As for being taken seriously...well, I don't take being taken seriously nearly as seriously as you do. For all your snide remarks to Kwea about desperately needing to be right, it seems to me you very much need to be seen being right and sure about it too. Put another way, it would be difficult for me to be less concerned whether you take me seriously: on these topics, you've long been approaching malanthrop-esque levels of hackery, perhaps due to whatever issues you have with the brainwashing your parents attempted to inflict on you. I wasn't even having this discussion with you, in fact, and I would be more than happy to go back to not having it with you. KoM thinks I'm a nut-bar, and I'm perfectly happy to discuss it with him, even incompletely, in an effort to make myself better understood and to understand better.

That's not why you're here, if your posts are any indicator.

quote:

Ultimately you leave no choice but for anyone reading what you have to say to dismiss you, and I think that's exactly what you want. I think that's how your religion works- anybody who isn't so witless as to fall for your obfuscations is a bully for saying so. Well, I don't cry alligator tears for you- but I welcome you to continue playing and losing the defensive game till the end of time.
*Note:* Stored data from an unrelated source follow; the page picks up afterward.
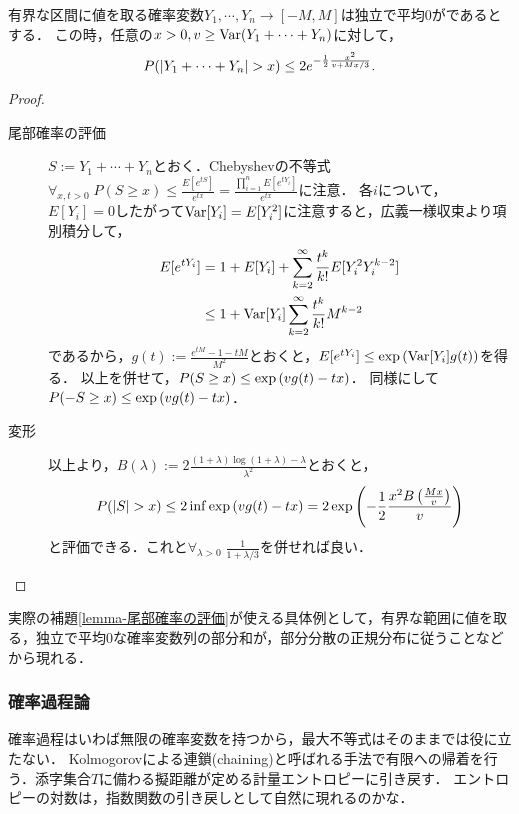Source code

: \documentclass[uplatex,dvipdfmx]{jsreport}
\begin{document}
\begin{lemma}[Bernstein]\label{lemma-Bernstein}
    有界な区間に値を取る確率変数$Y_1,\cdots,Y_n\to[-M,M]$は独立で平均$0$がであるとする．
    この時，任意の$x>0,v\ge\mathrm{Var}(Y_1+\cdots+Y_n)$に対して，
    \[P(\lvert Y_1+\cdots+Y_n\rvert>x)\le 2e^{-\frac{1}{2}\frac{x^2}{v+Mx/3}}.\]
\end{lemma}
\begin{proof}\mbox{}
    \begin{description}
        \item[尾部確率の評価] 
        $S:=Y_1+\cdots+Y_n$とおく．Chebyshevの不等式$\forall_{x,t>0}\;P(S\ge x)\le\frac{E[e^{tS}]}{e^{tx}}=\frac{\prod_{i=1}^nE[e^{tY_i}]}{e^{tx}}$に注意．
        各$i$について，$E[Y_i]=0$したがって$\mathrm{Var}[Y_i]=E[Y_i^2]$に注意すると，広義一様収束より項別積分して，
        \begin{align*}
            E[e^{tY_i}]&=1+E[Y_i]+\sum^\infty_{k=2}\frac{t^k}{k!}E[Y^2_iY^{k-2}_i]\\
            &\le 1+\mathrm{Var}[Y_i]\sum^\infty_{k=2}\frac{t^k}{k!}M^{k-2}
        \end{align*}
        であるから，$g(t):=\frac{e^{tM}-1-tM}{M^2}$とおくと，$E[e^{tY_i}]\le\exp\left(\mathrm{Var}[Y_i]g(t)\right)$を得る．
        以上を併せて，$P(S\ge x)\le\exp\left(vg(t)-tx\right)$．
        同様にして$P(-S\ge x)\le\exp\left(vg(t)-tx\right)$．
        \item[変形]
        以上より，$B(\lambda):=2\frac{(1+\lambda)\log(1+\lambda)-\lambda}{\lambda^2}$とおくと，
        \[P(\lvert S\rvert>x)\le 2\inf\exp\left(vg(t)-tx\right)=2\exp\left(-\frac{1}{2}\frac{x^2B\left(\frac{Mx}{v}\right)}{v}\right)\]
        と評価できる．これと$\forall_{\lambda>0}\;\frac{1}{1+\lambda/3}$を併せれば良い．
    \end{description}
\end{proof}
\begin{remarks}
    実際の補題\ref{lemma-尾部確率の評価}が使える具体例として，有界な範囲に値を取る，独立で平均$0$な確率変数列の部分和が，部分分散の正規分布に従うことなどから現れる．
\end{remarks}

\subsubsection{確率過程論}

\begin{tcolorbox}[colframe=ForestGreen, colback=ForestGreen!10!white,breakable,colbacktitle=ForestGreen!40!white,coltitle=black,fonttitle=\bfseries\sffamily,
title=一般最大不等式の導出]
    確率過程はいわば無限の確率変数を持つから，最大不等式はそのままでは役に立たない．
    Kolmogorovによる連鎖(chaining)と呼ばれる手法で有限への帰着を行う．添字集合$T$に備わる擬距離が定める計量エントロピーに引き戻す．
    エントロピーの対数は，指数関数の引き戻しとして自然に現れるのかな．
\end{tcolorbox}
\end{document}

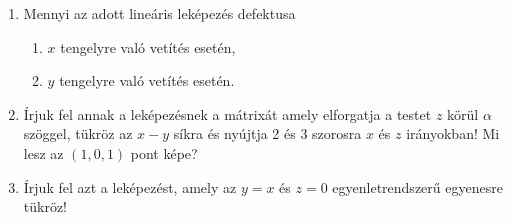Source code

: \documentclass[a4paper, 12pt]{scrartcl}
\begin{document}
\begin{enumerate}
\begin{multicols}{2}
\begin{enumerate}
            \item $Q'(1,4,0)$ ősképe-e?
            \item Mennyi a képtér dimenziójának rangja?
            \item Mennyi a defektus?
          \end{enumerate}
        \end{multicols}
  \item Mennyi az adott lineáris leképezés defektusa
        \begin{enumerate}
          \item $x$ tengelyre való vetítés esetén,
          \item $y$ tengelyre való vetítés esetén.
        \end{enumerate}
  \item Írjuk fel annak a leképezésnek a mátrixát amely elforgatja a testet $z$ körül $\alpha$ szöggel, tükröz az $x-y$ síkra és nyújtja 2 és 3 szorosra $x$ és $z$ irányokban! Mi lesz az $(1,0,1)$ pont képe?
  \item Írjuk fel azt a leképezést, amely az $y=x$ és $z=0$ egyenletrendszerű egyenesre tükröz!
\end{enumerate}
\end{document}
Finally! Some honesty. Next time, get that out there in front of the conversation instead of the end of it, and we could just skip the whole mess where you insinuate your reasons aren't grounded on your contempt and disdain towards religious people. I don't know why it was so difficult for you to just say that straight out, because it's been quite clear to I imagine just about everyone you thought that way. Now the reason for the presumptions you make is clear: they're a product of something you thought before being told, "I'm not going to discuss everything." Not after.

-----

Mucus,

quote:
What kind of theist?
The really, really hazy kind. There was a God somewhere, or perhaps some sort of unifying force like in Hinduism. Christianity in all its stripes was basically a superstition to me, and to my family.

quote:
What kind of prayer?
Hmmm...non-denominational Christian prayer, I think. Or rather what was thought to be non-denominational. I don't remember clearly enough.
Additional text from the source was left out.